[WHAT YOU ARE ASKED TO DO] In this exercise, retype exactly the lines from the start of the entries through the line bearing "## 16th April 2021", leaving every picture out.

[MATERIAL PROVIDED]
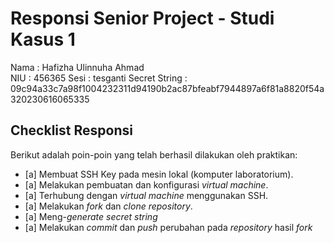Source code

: # Responsi Senior Project - Studi Kasus 1

Nama : Hafizha Ulinnuha Ahmad  
NIU : 456365
Sesi : tesganti
Secret String : 09c94a33c7a98f1004232311d94190b2ac87bfeabf7944897a6f81a8820f54a320230616065335

## Checklist Responsi

Berikut adalah poin-poin yang telah berhasil dilakukan oleh praktikan:

- [a] Membuat SSH Key pada mesin lokal (komputer laboratorium).
- [a] Melakukan pembuatan dan konfigurasi _virtual machine_.
- [a] Terhubung dengan _virtual machine_ menggunakan SSH.
- [a] Melakukan _fork_ dan _clone_ _repository_.
- [a] Meng-_generate_ _secret string_
- [a] Melakukan _commit_ dan _push_ perubahan pada _repository_ hasil _fork_
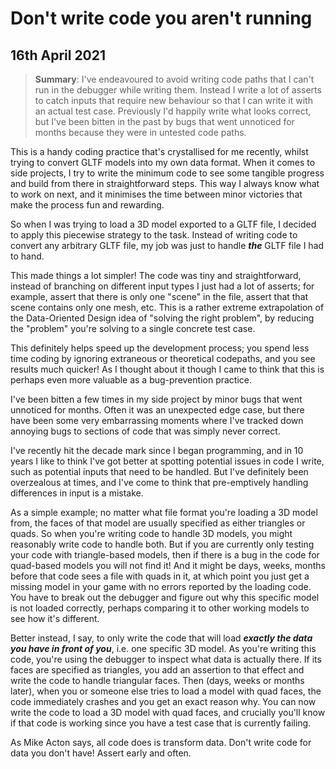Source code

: # Don't write code you aren't running
## 16th April 2021

> **Summary**: I've endeavoured to avoid writing code paths that I can't run in the debugger while writing them. Instead I write a lot of asserts to catch inputs that require new behaviour so that I can write it with an actual test case. Previously I'd happily write what looks correct, but I've been bitten in the past by bugs that went unnoticed for months because they were in untested code paths.

This is a handy coding practice that's crystallised for me recently, whilst trying to convert GLTF models into my own data format. When it comes to side projects, I try to write the minimum code to see some tangible progress and build from there in straightforward steps. This way I always know what to work on next, and it minimises the time between minor victories that make the process fun and rewarding.

So when I was trying to load a 3D model exported to a GLTF file, I decided to apply this piecewise strategy to the task. Instead of writing code to convert any arbitrary GLTF file, my job was just to handle **_the_** GLTF file I had to hand.

This made things a lot simpler! The code was tiny and straightforward, instead of branching on different input types I just had a lot of asserts; for example, assert that there is only one "scene" in the file, assert that that scene contains only one mesh, etc. This is a rather extreme extrapolation of the Data-Oriented Design idea of "solving the right problem", by reducing the "problem" you're solving to a single concrete test case.

This definitely helps speed up the development process; you spend less time coding by ignoring extraneous or theoretical codepaths, and you see results much quicker! As I thought about it though I came to think that this is perhaps even more valuable as a bug-prevention practice.

I've been bitten a few times in my side project by minor bugs that went unnoticed for months. Often it was an unexpected edge case, but there have been some very embarrassing moments where I've tracked down annoying bugs to sections of code that was simply never correct. 

I've recently hit the decade mark since I began programming, and in 10 years I like to think I've got better at spotting potential issues in code I write, such as potential inputs that need to be handled. But I've definitely been overzealous at times, and I've come to think that pre-emptively handling differences in input is a mistake.

As a simple example; no matter what file format you're loading a 3D model from, the faces of that model are usually specified as either triangles or quads. So when you're writing code to handle 3D models, you might reasonably write code to handle both. But if you are currently only testing your code with triangle-based models, then if there is a bug in the code for quad-based models you will not find it! And it might be days, weeks, months before that code sees a file with quads in it, at which point you just get a missing model in your game with no errors reported by the loading code. You have to break out the debugger and figure out why this specific model is not loaded correctly, perhaps comparing it to other working models to see how it's different.

Better instead, I say, to only write the code that will load **_exactly the data you have in front of you_**, i.e. one specific 3D model. As you're writing this code, you're using the debugger to inspect what data is actually there. If its faces are specified as triangles, you add an assertion to that effect and write the code to handle triangular faces. Then (days, weeks or months later), when you or someone else tries to load a model with quad faces, the code immediately crashes and you get an exact reason why. You can now write the code to load a 3D model with quad faces, and crucially you'll know if that code is working since you have a test case that is currently failing.

As Mike Acton says, all code does is transform data. Don't write code for data you don't have! Assert early and often.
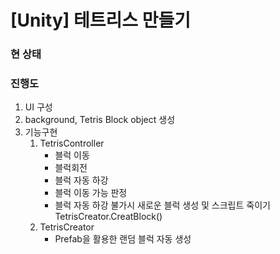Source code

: # [Unity] 테트리스 만들기
### 현 상태

### 진행도
1. UI 구성
2. background, Tetris Block object 생성
3. 기능구현  
    1) TetrisController
        - 블럭 이동
        - 블럭회전
        - 블럭 자동 하강
        - 블럭 이동 가능 판정
        - 블럭 자동 하강 불가시 새로운 블럭 생성 및 스크립트 죽이기 TetrisCreator.CreatBlock()
    2) TetrisCreator
        - Prefab을 활용한 랜덤 블럭 자동 생성

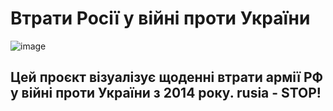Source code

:# Втрати Росії у війні проти України

![image](https://github.com/user-attachments/assets/ca5fe7fe-d284-41c5-84a1-71cc60418c8d)


Цей проєкт візуалізує щоденні втрати армії РФ у війні проти України з 2014 року. rusia - STOP! 
---

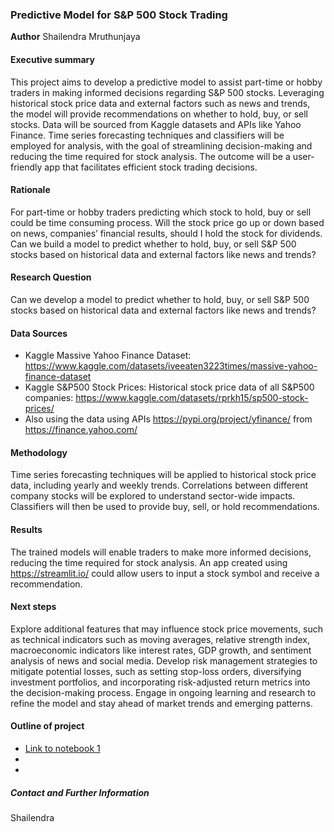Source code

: ### Predictive Model for S&P 500 Stock Trading

**Author**
Shailendra Mruthunjaya

#### Executive summary
This project aims to develop a predictive model to assist part-time or hobby traders in making informed decisions regarding S&P 500 stocks. Leveraging historical stock price data and external factors such as news and trends, the model will provide recommendations on whether to hold, buy, or sell stocks. Data will be sourced from Kaggle datasets and APIs like Yahoo Finance. Time series forecasting techniques and classifiers will be employed for analysis, with the goal of streamlining decision-making and reducing the time required for stock analysis. The outcome will be a user-friendly app that facilitates efficient stock trading decisions.

#### Rationale
For part-time or hobby traders predicting which stock to hold, buy or sell could be time consuming process. Will the stock price go up or down based on news, companies’ financial results, should I hold the stock for dividends. Can we build a model to predict whether to hold, buy, or sell S&P 500 stocks based on historical data and external factors like news and trends?

#### Research Question
Can we develop a model to predict whether to hold, buy, or sell S&P 500 stocks based on historical data and external factors like news and trends?

#### Data Sources
* Kaggle Massive Yahoo Finance Dataset: https://www.kaggle.com/datasets/iveeaten3223times/massive-yahoo-finance-dataset
*	Kaggle S&P500 Stock Prices: Historical stock price data of all S&P500 companies: https://www.kaggle.com/datasets/rprkh15/sp500-stock-prices/
*	Also using the data using APIs https://pypi.org/project/yfinance/ from https://finance.yahoo.com/


#### Methodology
Time series forecasting techniques will be applied to historical stock price data, including yearly and weekly trends. Correlations between different company stocks will be explored to understand sector-wide impacts. Classifiers will then be used to provide buy, sell, or hold recommendations.

#### Results
The trained models will enable traders to make more informed decisions, reducing the time required for stock analysis. An app created using https://streamlit.io/ could allow users to input a stock symbol and receive a recommendation.

#### Next steps
Explore additional features that may influence stock price movements, such as technical indicators such as moving averages, relative strength index, macroeconomic indicators like interest rates, GDP growth, and sentiment analysis of news and social media.
Develop risk management strategies to mitigate potential losses, such as setting stop-loss orders, diversifying investment portfolios, and incorporating risk-adjusted return metrics into the decision-making process.
Engage in ongoing learning and research to refine the model and stay ahead of market trends and emerging patterns.


#### Outline of project

- [Link to notebook 1]()
- 
- 


##### Contact and Further Information
Shailendra
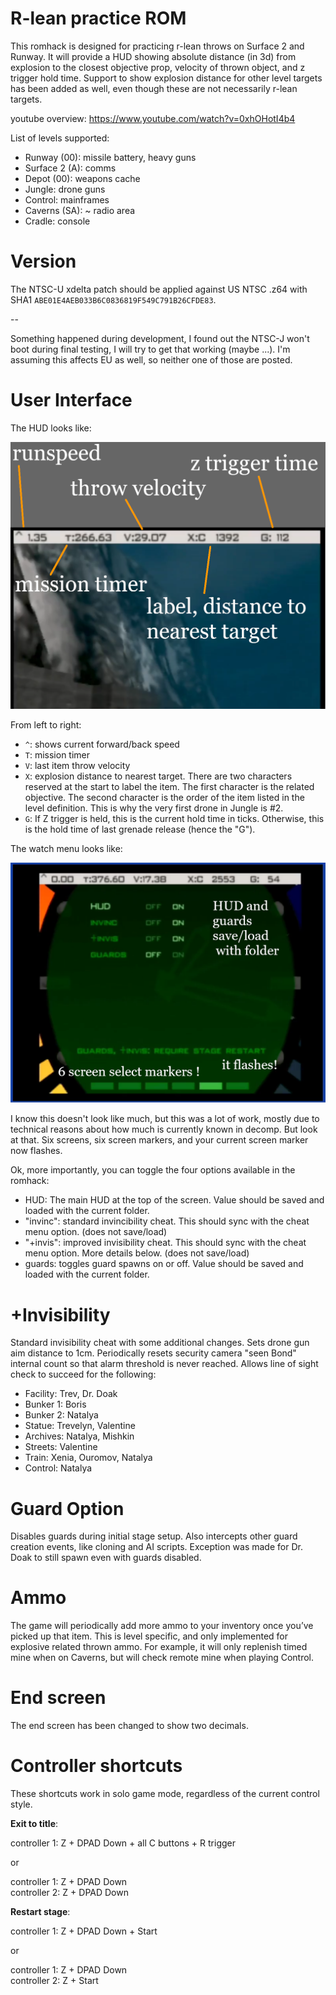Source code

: # R-lean practice ROM

This romhack is designed for practicing r-lean throws on Surface 2 and Runway. It will provide a HUD showing absolute distance (in 3d) from explosion to the closest objective prop, velocity of thrown object, and z trigger hold time. Support to show explosion distance for other level targets has been added as well, even though these are not necessarily r-lean targets.

youtube overview: https://www.youtube.com/watch?v=0xhOHotI4b4

List of levels supported:
-	Runway (00): missile battery, heavy guns
-	Surface 2 (A): comms
-	Depot (00): weapons cache
-	Jungle: drone guns
-	Control: mainframes
-	Caverns (SA): ~ radio area
-	Cradle: console

# Version

The NTSC-U xdelta patch should be applied against US NTSC .z64 with SHA1 `ABE01E4AEB033B6C0836819F549C791B26CFDE83`.

--

Something happened during development, I found out the NTSC-J won't boot during final testing, I will try to get that working (maybe ...). I'm assuming this affects EU as well, so neither one of those are posted.

# User Interface

The HUD looks like:

![hud](hud.png)

From left to right:

- `^`: shows current forward/back speed
- `T`: mission timer
- `V`: last item throw velocity
- `X`: explosion distance to nearest target. There are two characters reserved at the start to label the item. The first character is the related objective. The second character is the order of the item listed in the level definition. This is why the very first drone in Jungle is #2.
- `G`: If Z trigger is held, this is the current hold time in ticks. Otherwise, this is the hold time of last grenade release (hence the "G").

The watch menu looks like:

![watch](watch.png)

I know this doesn't look like much, but this was a lot of work, mostly due to technical reasons about how much is currently known in decomp. But look at that. Six screens, six screen markers, and your current screen marker now flashes.

Ok, more importantly, you can toggle the four options available in the romhack:

- HUD: The main HUD at the top of the screen. Value should be saved and loaded with the current folder.
- "invinc": standard invincibility cheat. This should sync with the cheat menu option. (does not save/load)
- "+invis": improved invisibility cheat. This should sync with the cheat menu option. More details below. (does not save/load)
- guards: toggles guard spawns on or off. Value should be saved and loaded with the current folder.

# +Invisibility
Standard invisibility cheat with some additional changes. Sets drone gun aim distance to 1cm. Periodically resets security camera "seen Bond" internal count so that alarm threshold is never reached. Allows line of sight check to succeed for the following:

- Facility: Trev, Dr. Doak
- Bunker 1: Boris
- Bunker 2: Natalya
- Statue: Trevelyn, Valentine
- Archives: Natalya, Mishkin
- Streets: Valentine
- Train: Xenia, Ouromov, Natalya
- Control: Natalya

# Guard Option
Disables guards during initial stage setup. Also intercepts other guard creation events, like cloning and AI scripts. Exception was made for Dr. Doak to still spawn even with guards disabled.

# Ammo
The game will periodically add more ammo to your inventory once you’ve picked up that item. This is level specific, and only implemented for explosive related thrown ammo. For example, it will only replenish timed mine when on Caverns, but will check remote mine when playing Control.


# End screen
The end screen has been changed to show two decimals.

# Controller shortcuts

These shortcuts work in solo game mode, regardless of the current control style.

**Exit to title**:

controller 1: Z + DPAD Down + all C buttons + R trigger

or

controller 1: Z + DPAD Down  
controller 2: Z + DPAD Down  

**Restart stage**:

controller 1: Z + DPAD Down + Start

or

controller 1: Z + DPAD Down  
controller 2: Z + Start  

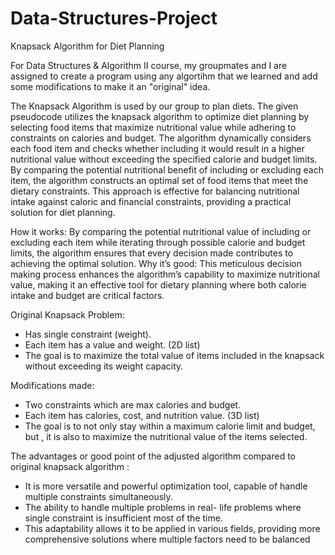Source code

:# Data-Structures-Project
Knapsack Algorithm for Diet Planning

For Data Structures & Algorithm II course, my groupmates and I are assigned to create a program using any algortihm that we learned and add some modifications to make it an "original" idea. 

The Knapsack Algorithm is used by our group to plan diets. The given pseudocode utilizes the knapsack algorithm to optimize diet planning by selecting food items that maximize nutritional value while adhering to constraints on calories and budget. The algorithm dynamically considers each food item and checks whether including it would result in a higher nutritional value without exceeding the specified calorie and budget limits. By comparing the potential nutritional benefit of including or excluding each item, the algorithm constructs an optimal set of food items that meet the dietary constraints. This approach is effective for balancing nutritional intake against caloric and financial constraints, providing a practical solution for diet planning.

How it works: 
By comparing the potential nutritional value of including or excluding each item while iterating through possible calorie and budget limits, the algorithm ensures that every decision made contributes to achieving the optimal solution. 
Why it’s good:
 This meticulous decision making process enhances the algorithm’s capability to maximize nutritional value, making it an effective tool for dietary planning where both calorie intake and budget are critical factors.

Original Knapsack Problem:
- Has single constraint (weight).
- Each item has a value and weight. (2D list)
- The goal is to maximize the total value of items included in the knapsack without exceeding its weight capacity.

Modifications made:
- Two constraints which are max calories and budget.
- Each item has calories, cost, and nutrition value.  (3D list)
- The goal is to not only stay within a maximum calorie limit and budget, but , it is also to maximize the nutritional value of the items selected.

The advantages or good point of the adjusted algorithm compared to original knapsack algorithm :
- It is more versatile and powerful optimization tool, capable of  handle multiple constraints simultaneously.  
- The ability to handle multiple problems in real- life problems where single constraint is insufficient most of the time.
- This adaptability allows it to be applied in various fields, providing more comprehensive solutions where multiple factors need to be balanced
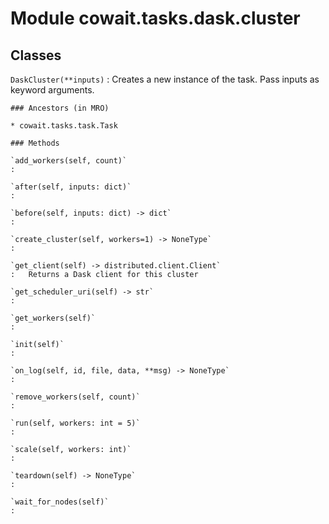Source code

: Module cowait.tasks.dask.cluster
================================

Classes
-------

`DaskCluster(**inputs)`
:   Creates a new instance of the task. Pass inputs as keyword arguments.

    ### Ancestors (in MRO)

    * cowait.tasks.task.Task

    ### Methods

    `add_workers(self, count)`
    :

    `after(self, inputs: dict)`
    :

    `before(self, inputs: dict) ‑> dict`
    :

    `create_cluster(self, workers=1) ‑> NoneType`
    :

    `get_client(self) ‑> distributed.client.Client`
    :   Returns a Dask client for this cluster

    `get_scheduler_uri(self) ‑> str`
    :

    `get_workers(self)`
    :

    `init(self)`
    :

    `on_log(self, id, file, data, **msg) ‑> NoneType`
    :

    `remove_workers(self, count)`
    :

    `run(self, workers: int = 5)`
    :

    `scale(self, workers: int)`
    :

    `teardown(self) ‑> NoneType`
    :

    `wait_for_nodes(self)`
    :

[EXERCISE RESULT]
Source code

: # Responsi Senior Project - Studi Kasus 1

Nama : Hafizha Ulinnuha Ahmad  
NIU : 456365
Sesi : tesganti
Secret String : 09c94a33c7a98f1004232311d94190b2ac87bfeabf7944897a6f81a8820f54a320230616065335

## Checklist Responsi

Berikut adalah poin-poin yang telah berhasil dilakukan oleh praktikan:

- [a] Membuat SSH Key pada mesin lokal (komputer laboratorium).
- [a] Melakukan pembuatan dan konfigurasi _virtual machine_.
- [a] Terhubung dengan _virtual machine_ menggunakan SSH.
- [a] Melakukan _fork_ dan _clone_ _repository_.
- [a] Meng-_generate_ _secret string_
- [a] Melakukan _commit_ dan _push_ perubahan pada _repository_ hasil _fork_
Source code

: # Don't write code you aren't running
## 16th April 2021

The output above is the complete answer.